We had breakfast at the new cafe, after surfing. A group of young men were playing football on the beach. The line up filled in with the tides. Saturday. Saturday in February. We sat at the cafe in the air conditioning eating breakfast burritos and talking about the current and imminent changes to our small town.

Our small town…. We are foreigners here. The culture, the climate, the culinary staples, the landscape, the sun and the dirt are not mine. We are visitors here. Long time visitors, yes, but still agents in a foreign land. Surviving and occasionally assimilating. Will this ever be home? Does it work like that? I often wonder, and do not know.

On the dusty beach road there is construction. Substantial. It is all coming. This morning over breakfast we are resolve. Accepting the inevitable. Plotting our relationship with a greater trafficked. future landscape. Shipwrecked in paradise, watching the coconut trees get bulldozed. The Canadian women is opening a new real estate office. Make your dreams come true in paradise, the marketing tag line reads. It is happening. The breakfast burritos are good. The tide is filling in. A puff of offshore wind. A strong undertow. Under a coconut tree the boys talk barrels and Asian women. Sandy feet. Decades of ritual.
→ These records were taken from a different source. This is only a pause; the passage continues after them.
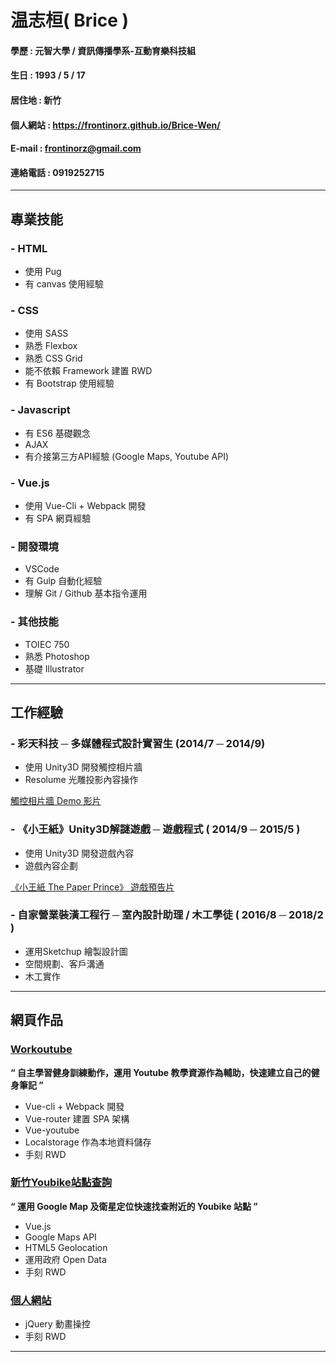 # 温志桓( Brice )

#### 學歷 : 元智大學 / 資訊傳播學系-互動育樂科技組
#### 生日 : 1993 / 5 / 17
#### 居住地 : 新竹
#### 個人網站 : https://frontinorz.github.io/Brice-Wen/
#### E-mail : frontinorz@gmail.com
#### 連絡電話 : 0919252715
---

## 專業技能

### - HTML
* 使用 Pug
* 有 canvas 使用經驗
### - CSS
* 使用 SASS
* 熟悉 Flexbox
* 熟悉 CSS Grid
* 能不依賴 Framework 建置 RWD
* 有 Bootstrap 使用經驗
### - Javascript
* 有 ES6 基礎觀念
* AJAX
* 有介接第三方API經驗 (Google Maps, Youtube API)
### - Vue.js
* 使用 Vue-Cli + Webpack 開發
* 有 SPA 網頁經驗
### - 開發環境
* VSCode
* 有 Gulp 自動化經驗
* 理解 Git / Github 基本指令運用
### - 其他技能
* TOIEC 750
* 熟悉 Photoshop
* 基礎 Illustrator

---

## 工作經驗

### - 彩天科技 ─ 多媒體程式設計實習生 (2014/7 ─ 2014/9)
* 使用 Unity3D 開發觸控相片牆
* Resolume 光雕投影內容操作

[ 觸控相片牆 Demo 影片](https://youtu.be/If1dIEpFXWA)

### - 《小王紙》Unity3D解謎遊戲 ─ 遊戲程式 ( 2014/9 ─ 2015/5 )
* 使用 Unity3D 開發遊戲內容
* 遊戲內容企劃

[《小王紙 The Paper Prince》 遊戲預告片](https://youtu.be/ZiYNX9rny78)

### - 自家營業裝潢工程行 ─ 室內設計助理 / 木工學徒 ( 2016/8 ─ 2018/2 )
* 運用Sketchup 繪製設計圖
* 空間規劃、客戶溝通
* 木工實作

---

## 網頁作品

### [Workoutube](https://frontinorz.github.io/workoutube/#/)
**“ 自主學習健身訓練動作，運用 Youtube 教學資源作為輔助，快速建立自己的健身筆記 ”**
* Vue-cli + Webpack 開發
* Vue-router 建置 SPA 架構
* Vue-youtube
* Localstorage 作為本地資料儲存
* 手刻 RWD

### [新竹Youbike站點查詢](https://frontinorz.github.io/Google-map/)
**“ 運用 Google Map 及衛星定位快速找查附近的 Youbike 站點 ”**
* Vue.js
* Google Maps API
* HTML5 Geolocation
* 運用政府 Open Data
* 手刻 RWD

### [個人網站](https://frontinorz.github.io/Brice-Wen/)
* jQuery 動畫操控
* 手刻 RWD

---
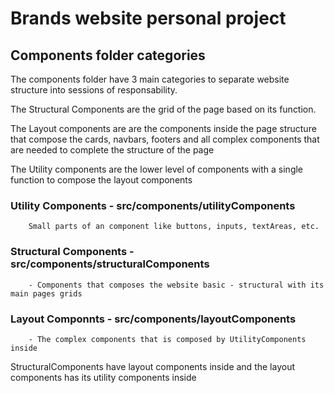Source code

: # Brands website personal project

## Components folder categories
The components folder have 3 main categories to separate website structure into sessions of responsability.

The Structural Components are the grid of the page based on its function.

The Layout components are are the components inside the page structure that compose the cards, navbars, footers and all complex components that are needed to complete the structure of the page

The Utility components are the lower level of components with a single function to compose the layout components
### Utility Components - src/components/utilityComponents
        Small parts of an component like buttons, inputs, textAreas, etc.
### Structural Components - src/components/structuralComponents
        - Components that composes the website basic - structural with its main pages grids
### Layout Componnts - src/components/layoutComponents
        - The complex components that is composed by UtilityComponents inside

StructuralComponents have layout components inside and the layout components has its utility components inside
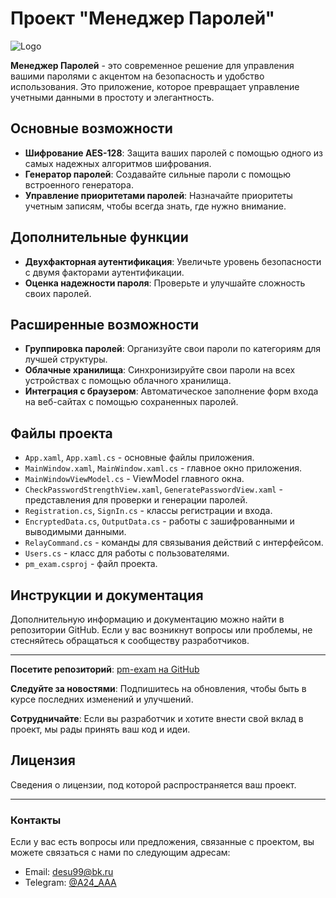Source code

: # Проект "Менеджер Паролей"

![Logo](https://avatars.githubusercontent.com/u/106707573?v=4&s=100)

**Менеджер Паролей** - это современное решение для управления вашими паролями с акцентом на безопасность и удобство использования. Это приложение, которое превращает управление учетными данными в простоту и элегантность.

## Основные возможности

* **Шифрование AES-128**: Защита ваших паролей с помощью одного из самых надежных алгоритмов шифрования.
* **Генератор паролей**: Создавайте сильные пароли с помощью встроенного генератора.
* **Управление приоритетами паролей**: Назначайте приоритеты учетным записям, чтобы всегда знать, где нужно внимание.


## Дополнительные функции

* **Двухфакторная аутентификация**: Увеличьте уровень безопасности с двумя факторами аутентификации.
* **Оценка надежности пароля**: Проверьте и улучшайте сложность своих паролей.

## Расширенные возможности

* **Группировка паролей**: Организуйте свои пароли по категориям для лучшей структуры.
* **Облачные хранилища**: Синхронизируйте свои пароли на всех устройствах с помощью облачного хранилища.
* **Интеграция с браузером**: Автоматическое заполнение форм входа на веб-сайтах с помощью сохраненных паролей.

## Файлы проекта

* `App.xaml`, `App.xaml.cs` - основные файлы приложения.
* `MainWindow.xaml`, `MainWindow.xaml.cs` - главное окно приложения.
* `MainWindowViewModel.cs` - ViewModel главного окна.
* `CheckPasswordStrengthView.xaml`, `GeneratePasswordView.xaml` - представления для проверки и генерации паролей.
* `Registration.cs`, `SignIn.cs` - классы регистрации и входа.
* `EncryptedData.cs`, `OutputData.cs` - работы с зашифрованными и выводимыми данными.
* `RelayCommand.cs` - команды для связывания действий с интерфейсом.
* `Users.cs` - класс для работы с пользователями.
* `pm_exam.csproj` - файл проекта.

## Инструкции и документация

Дополнительную информацию и документацию можно найти в репозитории GitHub. Если у вас возникнут вопросы или проблемы, не стесняйтесь обращаться к сообществу разработчиков.

---

**Посетите репозиторий**: [pm-exam на GitHub](https://github.com/A24-0/pm-exam/tree/main/pm-exam)

**Следуйте за новостями**: Подпишитесь на обновления, чтобы быть в курсе последних изменений и улучшений.

**Сотрудничайте**: Если вы разработчик и хотите внести свой вклад в проект, мы рады принять ваш код и идеи.

## Лицензия

Сведения о лицензии, под которой распространяется ваш проект.

---

### Контакты

Если у вас есть вопросы или предложения, связанные с проектом, вы можете связаться с нами по следующим адресам:

* Email: desu99@bk.ru
* Telegram: [@A24_AAA](https://t.me/A24_AAA)
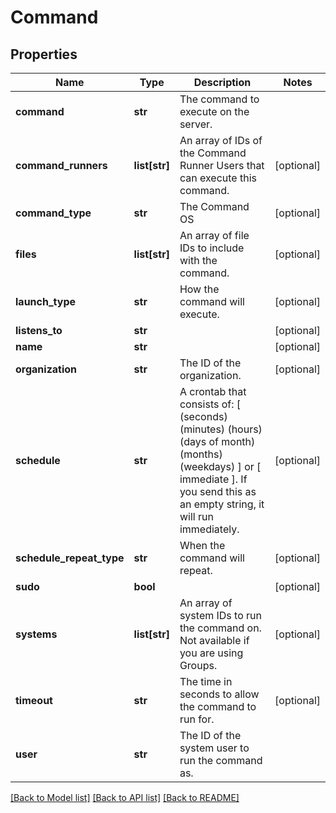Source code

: # Command

## Properties
Name | Type | Description | Notes
------------ | ------------- | ------------- | -------------
**command** | **str** | The command to execute on the server. | 
**command_runners** | **list[str]** | An array of IDs of the Command Runner Users that can execute this command. | [optional] 
**command_type** | **str** | The Command OS | [optional] 
**files** | **list[str]** | An array of file IDs to include with the command. | [optional] 
**launch_type** | **str** | How the command will execute. | [optional] 
**listens_to** | **str** |  | [optional] 
**name** | **str** |  | [optional] 
**organization** | **str** | The ID of the organization. | [optional] 
**schedule** | **str** | A crontab that consists of: [ (seconds) (minutes) (hours) (days of month) (months) (weekdays) ] or [ immediate ]. If you send this as an empty string, it will run immediately.  | [optional] 
**schedule_repeat_type** | **str** | When the command will repeat. | [optional] 
**sudo** | **bool** |  | [optional] 
**systems** | **list[str]** | An array of system IDs to run the command on. Not available if you are using Groups. | [optional] 
**timeout** | **str** | The time in seconds to allow the command to run for. | [optional] 
**user** | **str** | The ID of the system user to run the command as. | 

[[Back to Model list]](../README.md#documentation-for-models) [[Back to API list]](../README.md#documentation-for-api-endpoints) [[Back to README]](../README.md)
At breakfast the conversation shifts between land prices and line ups. Travel plans. The cost of empty waves. Far away private islands. Ruined expectations. The price of a breakfast down south versus here. Luxury surf concierge services. Jack Dorsey on a rented boat. Black Range Rovers with tinted windows. $100,000 for a week in jungle luxury. Relative riff raft and consummate predictions. The town is changing.
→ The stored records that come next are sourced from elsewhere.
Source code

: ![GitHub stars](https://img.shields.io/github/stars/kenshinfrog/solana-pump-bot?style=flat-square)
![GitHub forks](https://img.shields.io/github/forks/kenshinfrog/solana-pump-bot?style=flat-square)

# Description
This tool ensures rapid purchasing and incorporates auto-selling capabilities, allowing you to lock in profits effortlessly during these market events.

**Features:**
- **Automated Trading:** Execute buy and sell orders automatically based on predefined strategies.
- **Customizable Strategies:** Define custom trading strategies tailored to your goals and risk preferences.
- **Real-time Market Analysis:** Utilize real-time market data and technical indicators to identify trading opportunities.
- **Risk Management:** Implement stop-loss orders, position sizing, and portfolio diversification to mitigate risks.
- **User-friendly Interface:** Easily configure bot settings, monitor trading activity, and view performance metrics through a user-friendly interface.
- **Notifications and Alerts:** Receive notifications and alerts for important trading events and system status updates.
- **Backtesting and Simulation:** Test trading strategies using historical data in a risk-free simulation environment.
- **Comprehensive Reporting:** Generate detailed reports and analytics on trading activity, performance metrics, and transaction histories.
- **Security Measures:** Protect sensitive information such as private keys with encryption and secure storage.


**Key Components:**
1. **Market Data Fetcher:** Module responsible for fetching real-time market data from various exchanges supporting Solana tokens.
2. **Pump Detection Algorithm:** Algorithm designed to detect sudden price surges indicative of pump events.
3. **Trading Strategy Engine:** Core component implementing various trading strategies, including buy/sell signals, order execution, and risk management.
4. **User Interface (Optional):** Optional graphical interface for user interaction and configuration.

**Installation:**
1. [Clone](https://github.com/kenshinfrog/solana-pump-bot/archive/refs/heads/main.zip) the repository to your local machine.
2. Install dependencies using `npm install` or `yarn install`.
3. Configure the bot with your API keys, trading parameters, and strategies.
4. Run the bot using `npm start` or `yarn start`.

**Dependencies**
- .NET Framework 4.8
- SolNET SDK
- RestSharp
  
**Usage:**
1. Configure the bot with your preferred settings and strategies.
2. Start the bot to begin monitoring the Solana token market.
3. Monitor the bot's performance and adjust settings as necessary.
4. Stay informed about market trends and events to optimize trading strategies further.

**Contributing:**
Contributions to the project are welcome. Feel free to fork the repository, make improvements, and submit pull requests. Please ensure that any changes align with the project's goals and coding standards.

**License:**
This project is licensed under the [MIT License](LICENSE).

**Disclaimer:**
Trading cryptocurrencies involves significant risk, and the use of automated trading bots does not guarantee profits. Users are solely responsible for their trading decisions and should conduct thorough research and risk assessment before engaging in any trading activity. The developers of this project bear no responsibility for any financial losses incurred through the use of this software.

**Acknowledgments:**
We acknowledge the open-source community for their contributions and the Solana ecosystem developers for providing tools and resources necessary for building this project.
On the front porch watching a variety of traffic pass. The flatbed trucks direct from the hardware store transporting cinder blocks and rebar. The clean white rental cars ferrying tourists to the beach. The low riding local cars and askew pick up trucks. A dump truck filled with dirt. A backhoe with the driver speaking into a cell phone. Two young women on a dirt bike riding towards the small town center. New Hilux trucks with surfboards spilling out the rear. Solemn day laborers slowly walk past on their way to a job site. The chickens roam the front yard with careless abandon.

Shipwrecked. Speculation. Heraclitus said “there is nothing permanent without change.” The trees out front are so dry without rainwater yet somehow getting taller.
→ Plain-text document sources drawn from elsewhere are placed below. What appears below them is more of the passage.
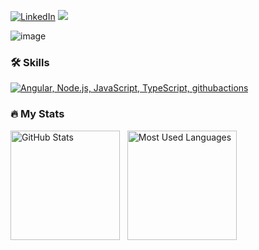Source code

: [![LinkedIn](https://img.shields.io/badge/-LinkedIn-0077B5?style=flat-square&logo=linkedin&logoColor=white)](https://www.linkedin.com/in/franco-androetto/)
![](https://komarev.com/ghpvc/?username=androetto&color=green)

![image](https://github.com/androetto/androetto/assets/13305254/c6a9e6bd-df55-478a-9916-b237f1db0226)



### :hammer_and_wrench: Skills

[![Angular, Node.js, JavaScript, TypeScript, githubactions](https://skillicons.dev/icons?i=next,svelte,nodejs,js,ts,aws,gcp,solidity)](https://skillicons.dev)

### 🔥 My Stats


<p>
    <img height=175 alt="GitHub Stats" src="https://github-readme-stats.vercel.app/api?username=androetto&show_icons=true&count_private=true&theme=dark" />&nbsp;&nbsp;
    <img height=175 alt="Most Used Languages" src="https://github-readme-stats.vercel.app/api/top-langs/?username=androetto&layout=compact&theme=dark" />&nbsp;&nbsp;
</p>

###




<!--
**androetto/androetto** is a ✨ _special_ ✨ repository because its `README.md` (this file) appears on your GitHub profile.

Here are some ideas to get you started:

- 🔭 I’m currently working on ...
- 🌱 I’m currently learning ...
- 👯 I’m looking to collaborate on ...
- 🤔 I’m looking for help with ...
- 💬 Ask me about ...
- 📫 How to reach me: ...
- 😄 Pronouns: ...
- ⚡ Fun fact: ...
-->
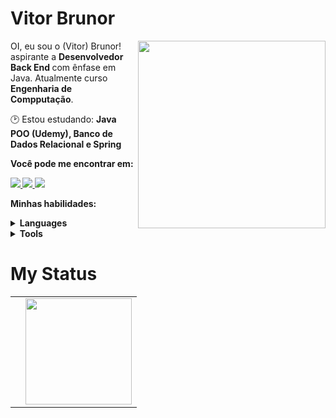 # Vitor Brunor

<img src="https://iili.io/HyiXz8P.png" min-width="300px" max-width="300px" width="300px" align="right">

<p align="left"> 
      OI, eu sou o (Vitor) Brunor! aspirante a <strong> Desenvolvedor Back End </strong> com ênfase em Java. Atualmente curso <strong>Engenharia de Compputação</strong>.
</p>

<p align="left">
  🕑 Estou estudando: <strong>Java POO (Udemy), Banco de Dados Relacional e Spring</strong>
</p>

<p align="left">
 <strong>Você pode me encontrar em:<strong>
</p>

<p align="left">
<a href="mailto:vitorbrunor@ucl.br">
  <img src="https://img.shields.io/badge/-Gmail-gray?style=flat-square&labelColor=white&logo=gmail&logoColor=gray&link=mailto:sandypiropodev@gmail.com" />
</a>

<a href="https://discord.gg/vitorbrunor" alt="Discord">
  <img src="https://img.shields.io/badge/-Discord-gray?style=flat-square&labelColor=gray&logo=discord&logoColor=white&link=https://discord.gg/miojodetomate#4047"/>
</a>

<a href="https://www.linkedin.com/in/vitor-brunor/" alt="LinkedIn">
  <img src="https://img.shields.io/badge/-Linkedin-gray?style=flat-square&labelColor=gray&logo=Linkedin&logoColor=white&link=https://www.linkedin.com/in/sandy-piropo-67b113217/"/>
</a>


<strong>Minhas habilidades:<strong>
  
 <details>
    <summary>Languages</summary>
    
  ![Python](https://img.shields.io/badge/python-100000?style=for-the-badge&logo=python&logoColor=blue)
  ![Java](https://img.shields.io/badge/Java-100000?style=for-the-badge&logo=CoffeeScript)
  ![C](https://img.shields.io/badge/C-100000?style=for-the-badge&logo=C&logoColor=gray)
  </details>
  <details>
    <summary>Tools</summary>
    
  ![Git](https://img.shields.io/badge/git-100000?style=for-the-badge&logo=git)
  </details>
  
# My Status
<div>
  <table style="margin: 0 auto;" align="center">
    <tr>
      <td>
        <img height="https://github-readme-streak-stats.herokuapp.com/?user=VitorBrunor&theme=react&hide_border=false"/>
      </td>
      <td>
        <img height="170px" src="https://github-readme-stats.vercel.app/api/top-langs/?username=sandypiropo&layout=compact&theme=react&count_private=true"/>
      </td>
    </tr>
  </table>
</div>
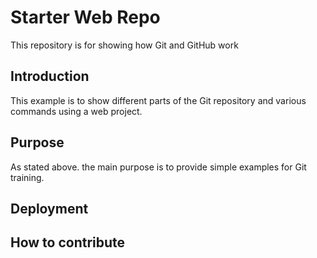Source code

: # Starter Web Repo

This repository is for showing how Git and GitHub work

## Introduction 

This example is to show different parts of the Git repository and various commands using a web project.

## Purpose

As stated above. the main purpose is to provide simple examples for Git training.

## Deployment

## How to contribute
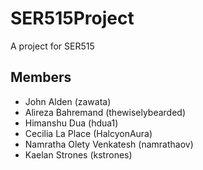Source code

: # SER515Project
A project for SER515

## Members
- John Alden (zawata)
- Alireza Bahremand (thewiselybearded)
- Himanshu Dua (hdua1)
- Cecilia La Place (HalcyonAura)
- Namratha Olety Venkatesh (namrathaov)
- Kaelan Strones (kstrones)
That lucky old sun….. On the front porch watching the traffic pass, sipping coffee, Sarah Vaughn on the record player, we ate burritos and paid the bill with a debit card. Then drove home in silence. Fleetwood Mac on the radio. Tomorrow the tide shifts and the tools are different. The truck doesn’t lock. The radio is working today. You have to turn the key three times for the engine to start. There is a shift in the vibe today. It might be permanent.